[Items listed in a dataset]
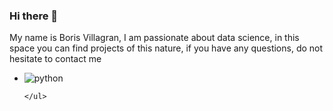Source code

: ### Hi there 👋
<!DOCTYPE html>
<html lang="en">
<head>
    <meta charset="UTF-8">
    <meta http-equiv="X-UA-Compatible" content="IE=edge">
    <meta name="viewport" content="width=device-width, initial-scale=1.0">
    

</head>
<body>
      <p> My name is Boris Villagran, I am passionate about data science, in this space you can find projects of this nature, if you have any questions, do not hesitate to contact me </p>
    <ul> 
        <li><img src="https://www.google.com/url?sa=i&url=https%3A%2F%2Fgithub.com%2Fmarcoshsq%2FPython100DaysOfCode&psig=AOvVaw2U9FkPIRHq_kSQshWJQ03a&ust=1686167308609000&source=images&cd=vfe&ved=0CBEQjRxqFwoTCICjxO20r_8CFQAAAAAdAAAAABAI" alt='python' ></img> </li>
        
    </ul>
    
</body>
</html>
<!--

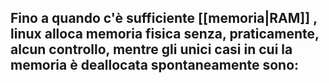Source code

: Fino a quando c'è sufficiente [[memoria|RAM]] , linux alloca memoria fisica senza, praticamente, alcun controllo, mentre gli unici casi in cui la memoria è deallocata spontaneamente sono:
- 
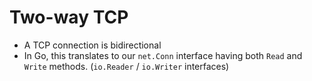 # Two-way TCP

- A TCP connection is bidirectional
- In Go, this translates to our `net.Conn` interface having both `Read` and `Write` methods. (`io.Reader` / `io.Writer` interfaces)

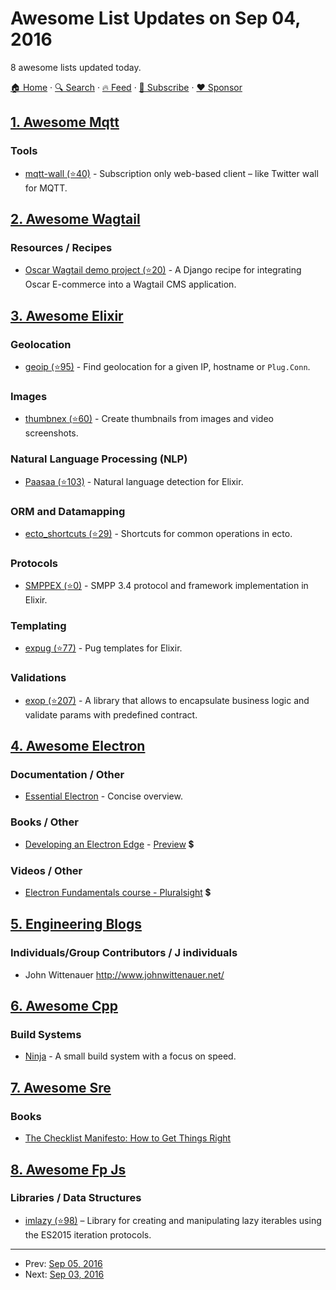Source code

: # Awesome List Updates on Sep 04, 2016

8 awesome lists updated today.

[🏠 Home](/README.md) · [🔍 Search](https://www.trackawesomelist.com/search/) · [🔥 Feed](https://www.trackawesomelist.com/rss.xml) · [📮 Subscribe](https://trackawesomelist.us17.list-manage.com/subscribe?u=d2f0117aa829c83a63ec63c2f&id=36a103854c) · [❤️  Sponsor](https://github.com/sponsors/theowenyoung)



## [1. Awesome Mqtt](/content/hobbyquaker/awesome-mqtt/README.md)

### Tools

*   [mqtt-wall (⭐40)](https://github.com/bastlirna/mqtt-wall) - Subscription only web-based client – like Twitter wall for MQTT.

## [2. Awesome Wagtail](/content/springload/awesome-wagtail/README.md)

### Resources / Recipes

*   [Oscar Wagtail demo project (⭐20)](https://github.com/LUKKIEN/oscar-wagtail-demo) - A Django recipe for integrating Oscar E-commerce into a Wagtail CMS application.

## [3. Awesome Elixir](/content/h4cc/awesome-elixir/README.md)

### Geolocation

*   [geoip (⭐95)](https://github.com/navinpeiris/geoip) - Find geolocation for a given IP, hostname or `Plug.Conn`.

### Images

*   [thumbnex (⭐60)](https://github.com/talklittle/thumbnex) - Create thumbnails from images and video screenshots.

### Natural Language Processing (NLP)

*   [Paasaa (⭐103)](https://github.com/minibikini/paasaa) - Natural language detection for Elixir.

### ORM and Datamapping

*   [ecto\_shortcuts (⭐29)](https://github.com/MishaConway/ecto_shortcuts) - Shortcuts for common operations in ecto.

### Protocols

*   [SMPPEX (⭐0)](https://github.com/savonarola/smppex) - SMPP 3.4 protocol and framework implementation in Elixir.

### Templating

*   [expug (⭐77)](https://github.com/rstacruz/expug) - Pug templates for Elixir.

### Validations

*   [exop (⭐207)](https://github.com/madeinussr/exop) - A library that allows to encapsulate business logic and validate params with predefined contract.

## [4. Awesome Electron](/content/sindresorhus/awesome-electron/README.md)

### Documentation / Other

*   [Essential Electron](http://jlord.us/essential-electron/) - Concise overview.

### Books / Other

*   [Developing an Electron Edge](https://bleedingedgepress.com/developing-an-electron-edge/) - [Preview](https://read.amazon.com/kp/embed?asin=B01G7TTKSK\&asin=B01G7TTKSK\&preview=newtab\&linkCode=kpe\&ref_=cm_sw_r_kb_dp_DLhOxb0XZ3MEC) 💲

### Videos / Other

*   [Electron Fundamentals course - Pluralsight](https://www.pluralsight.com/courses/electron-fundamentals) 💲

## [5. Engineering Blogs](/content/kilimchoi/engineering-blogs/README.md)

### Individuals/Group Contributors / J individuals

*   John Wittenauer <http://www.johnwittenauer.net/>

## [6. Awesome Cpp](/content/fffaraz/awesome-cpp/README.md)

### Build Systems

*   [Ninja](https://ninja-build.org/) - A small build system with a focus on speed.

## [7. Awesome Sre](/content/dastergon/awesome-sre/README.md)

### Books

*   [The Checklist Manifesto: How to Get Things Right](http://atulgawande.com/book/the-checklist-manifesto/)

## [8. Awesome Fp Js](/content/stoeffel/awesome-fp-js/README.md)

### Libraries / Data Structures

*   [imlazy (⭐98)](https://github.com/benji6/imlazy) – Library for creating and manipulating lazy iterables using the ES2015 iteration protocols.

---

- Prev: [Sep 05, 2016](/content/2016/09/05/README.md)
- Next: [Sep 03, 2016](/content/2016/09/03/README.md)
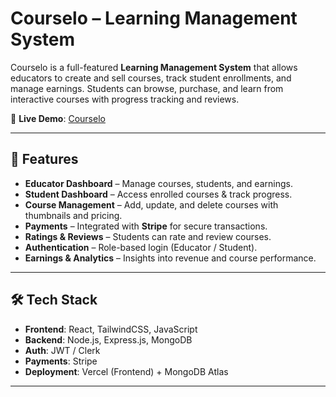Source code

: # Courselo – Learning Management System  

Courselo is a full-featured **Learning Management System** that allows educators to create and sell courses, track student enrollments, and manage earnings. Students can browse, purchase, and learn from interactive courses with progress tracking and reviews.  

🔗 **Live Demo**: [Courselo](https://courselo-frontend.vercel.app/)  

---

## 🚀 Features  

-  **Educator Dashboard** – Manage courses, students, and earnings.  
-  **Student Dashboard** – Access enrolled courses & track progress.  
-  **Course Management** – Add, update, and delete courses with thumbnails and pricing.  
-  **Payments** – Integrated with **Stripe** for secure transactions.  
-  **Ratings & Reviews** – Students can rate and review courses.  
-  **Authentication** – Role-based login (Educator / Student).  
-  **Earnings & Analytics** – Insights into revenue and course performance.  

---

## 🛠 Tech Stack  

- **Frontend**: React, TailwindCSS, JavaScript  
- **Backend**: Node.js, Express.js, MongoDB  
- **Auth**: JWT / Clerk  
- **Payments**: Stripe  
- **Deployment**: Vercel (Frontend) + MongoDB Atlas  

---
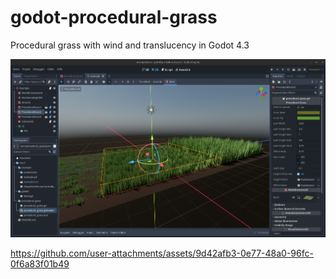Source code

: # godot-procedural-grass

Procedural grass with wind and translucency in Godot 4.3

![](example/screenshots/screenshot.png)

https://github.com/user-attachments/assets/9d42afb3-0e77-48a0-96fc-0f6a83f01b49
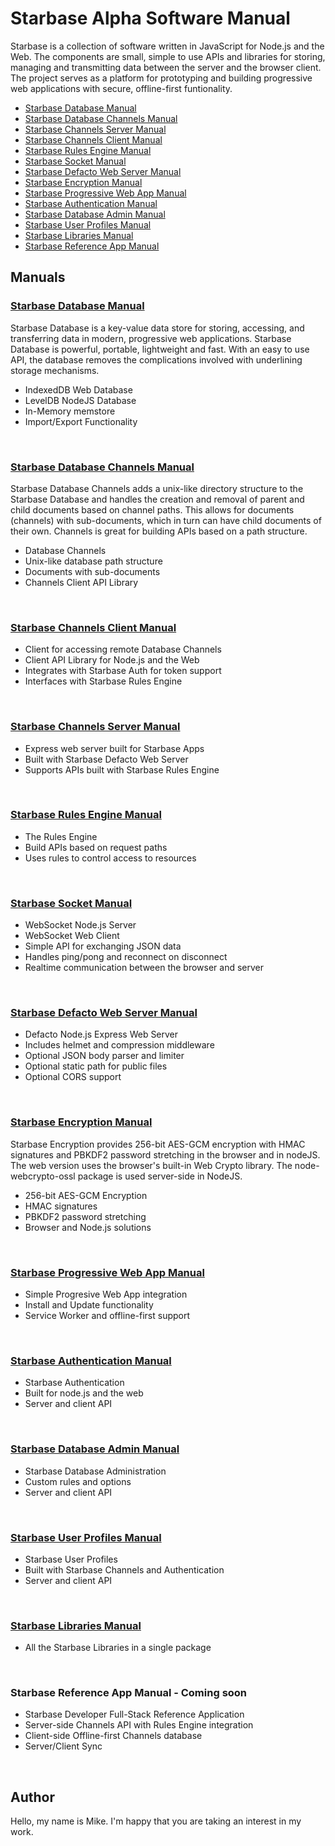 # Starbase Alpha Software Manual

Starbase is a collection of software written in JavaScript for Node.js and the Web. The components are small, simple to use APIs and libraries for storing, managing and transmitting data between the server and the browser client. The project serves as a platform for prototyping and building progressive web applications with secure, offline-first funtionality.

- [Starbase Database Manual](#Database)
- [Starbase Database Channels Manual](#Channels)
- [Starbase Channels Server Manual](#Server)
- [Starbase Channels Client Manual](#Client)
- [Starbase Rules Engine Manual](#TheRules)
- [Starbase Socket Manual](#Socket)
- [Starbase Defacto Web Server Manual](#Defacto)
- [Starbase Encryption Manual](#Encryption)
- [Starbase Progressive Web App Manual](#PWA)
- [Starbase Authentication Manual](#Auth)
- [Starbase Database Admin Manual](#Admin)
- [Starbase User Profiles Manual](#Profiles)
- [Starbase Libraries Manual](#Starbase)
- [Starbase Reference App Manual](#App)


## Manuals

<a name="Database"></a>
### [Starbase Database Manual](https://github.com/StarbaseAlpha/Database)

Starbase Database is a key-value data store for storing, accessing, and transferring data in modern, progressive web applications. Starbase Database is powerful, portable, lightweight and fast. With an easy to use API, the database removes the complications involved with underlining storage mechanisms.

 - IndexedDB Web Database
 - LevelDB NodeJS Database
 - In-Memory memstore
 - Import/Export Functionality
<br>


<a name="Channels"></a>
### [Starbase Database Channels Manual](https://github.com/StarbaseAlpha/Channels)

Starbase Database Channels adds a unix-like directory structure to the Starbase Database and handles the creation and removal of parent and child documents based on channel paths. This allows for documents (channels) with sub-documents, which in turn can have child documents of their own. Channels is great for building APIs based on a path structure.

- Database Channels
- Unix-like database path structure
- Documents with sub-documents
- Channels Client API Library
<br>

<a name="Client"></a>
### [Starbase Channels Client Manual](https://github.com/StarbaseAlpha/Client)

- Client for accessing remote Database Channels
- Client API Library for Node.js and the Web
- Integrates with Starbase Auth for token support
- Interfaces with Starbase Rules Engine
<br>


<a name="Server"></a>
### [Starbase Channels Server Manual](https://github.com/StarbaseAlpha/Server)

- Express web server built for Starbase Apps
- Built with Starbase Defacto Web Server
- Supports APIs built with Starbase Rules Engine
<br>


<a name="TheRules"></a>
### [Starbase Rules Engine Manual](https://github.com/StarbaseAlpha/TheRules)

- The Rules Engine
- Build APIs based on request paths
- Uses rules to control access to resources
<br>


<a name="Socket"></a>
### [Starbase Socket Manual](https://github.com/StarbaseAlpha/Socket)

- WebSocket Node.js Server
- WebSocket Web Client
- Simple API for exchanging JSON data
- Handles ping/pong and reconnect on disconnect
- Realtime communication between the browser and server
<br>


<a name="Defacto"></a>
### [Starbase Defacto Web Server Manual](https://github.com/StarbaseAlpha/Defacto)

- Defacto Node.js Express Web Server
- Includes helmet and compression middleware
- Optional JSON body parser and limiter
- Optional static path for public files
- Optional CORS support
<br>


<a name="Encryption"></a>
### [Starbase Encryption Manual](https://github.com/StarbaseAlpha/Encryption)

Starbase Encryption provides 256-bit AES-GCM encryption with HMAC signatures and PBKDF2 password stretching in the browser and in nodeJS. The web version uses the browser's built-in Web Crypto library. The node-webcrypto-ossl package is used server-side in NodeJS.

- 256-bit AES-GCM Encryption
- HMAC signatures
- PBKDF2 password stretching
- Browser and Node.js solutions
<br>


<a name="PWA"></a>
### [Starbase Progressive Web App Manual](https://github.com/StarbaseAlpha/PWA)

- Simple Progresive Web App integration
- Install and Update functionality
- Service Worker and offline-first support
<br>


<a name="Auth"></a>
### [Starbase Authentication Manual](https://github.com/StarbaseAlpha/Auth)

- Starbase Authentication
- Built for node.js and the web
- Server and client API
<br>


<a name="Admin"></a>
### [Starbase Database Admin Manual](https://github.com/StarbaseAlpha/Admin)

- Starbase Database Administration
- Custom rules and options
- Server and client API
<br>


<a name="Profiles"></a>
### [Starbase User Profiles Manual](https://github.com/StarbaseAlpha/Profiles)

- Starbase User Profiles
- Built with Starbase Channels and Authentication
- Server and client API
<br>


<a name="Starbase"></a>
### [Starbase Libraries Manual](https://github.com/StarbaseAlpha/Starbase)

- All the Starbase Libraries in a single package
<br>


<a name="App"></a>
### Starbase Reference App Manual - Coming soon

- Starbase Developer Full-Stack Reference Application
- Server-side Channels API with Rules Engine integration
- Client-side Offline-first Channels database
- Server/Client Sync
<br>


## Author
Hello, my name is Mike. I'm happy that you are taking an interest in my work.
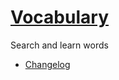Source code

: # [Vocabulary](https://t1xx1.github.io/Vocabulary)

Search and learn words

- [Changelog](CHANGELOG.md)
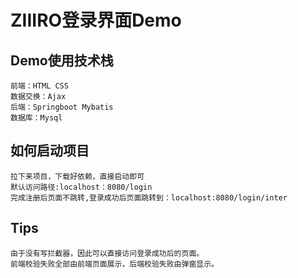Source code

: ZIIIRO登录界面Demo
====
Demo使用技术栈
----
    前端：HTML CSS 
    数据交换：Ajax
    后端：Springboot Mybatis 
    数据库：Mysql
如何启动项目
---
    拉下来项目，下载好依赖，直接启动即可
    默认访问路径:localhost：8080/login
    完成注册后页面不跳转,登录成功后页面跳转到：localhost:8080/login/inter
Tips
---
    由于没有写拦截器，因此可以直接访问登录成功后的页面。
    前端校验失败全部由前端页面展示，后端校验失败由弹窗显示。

INSTRUCTIONS TO FOLLOW => Using the entries above, repeat exactly the lines from the one with "- Built for node.js and the web" to the one with "Search and learn words", both included, and leave the pictures behind.

WRITTEN REPLY =>
- Built for node.js and the web
- Server and client API
<br>


<a name="Admin"></a>
### [Starbase Database Admin Manual](https://github.com/StarbaseAlpha/Admin)

- Starbase Database Administration
- Custom rules and options
- Server and client API
<br>


<a name="Profiles"></a>
### [Starbase User Profiles Manual](https://github.com/StarbaseAlpha/Profiles)

- Starbase User Profiles
- Built with Starbase Channels and Authentication
- Server and client API
<br>


<a name="Starbase"></a>
### [Starbase Libraries Manual](https://github.com/StarbaseAlpha/Starbase)

- All the Starbase Libraries in a single package
<br>


<a name="App"></a>
### Starbase Reference App Manual - Coming soon

- Starbase Developer Full-Stack Reference Application
- Server-side Channels API with Rules Engine integration
- Client-side Offline-first Channels database
- Server/Client Sync
<br>


## Author
Hello, my name is Mike. I'm happy that you are taking an interest in my work.
Source code

: # [Vocabulary](https://t1xx1.github.io/Vocabulary)

Search and learn words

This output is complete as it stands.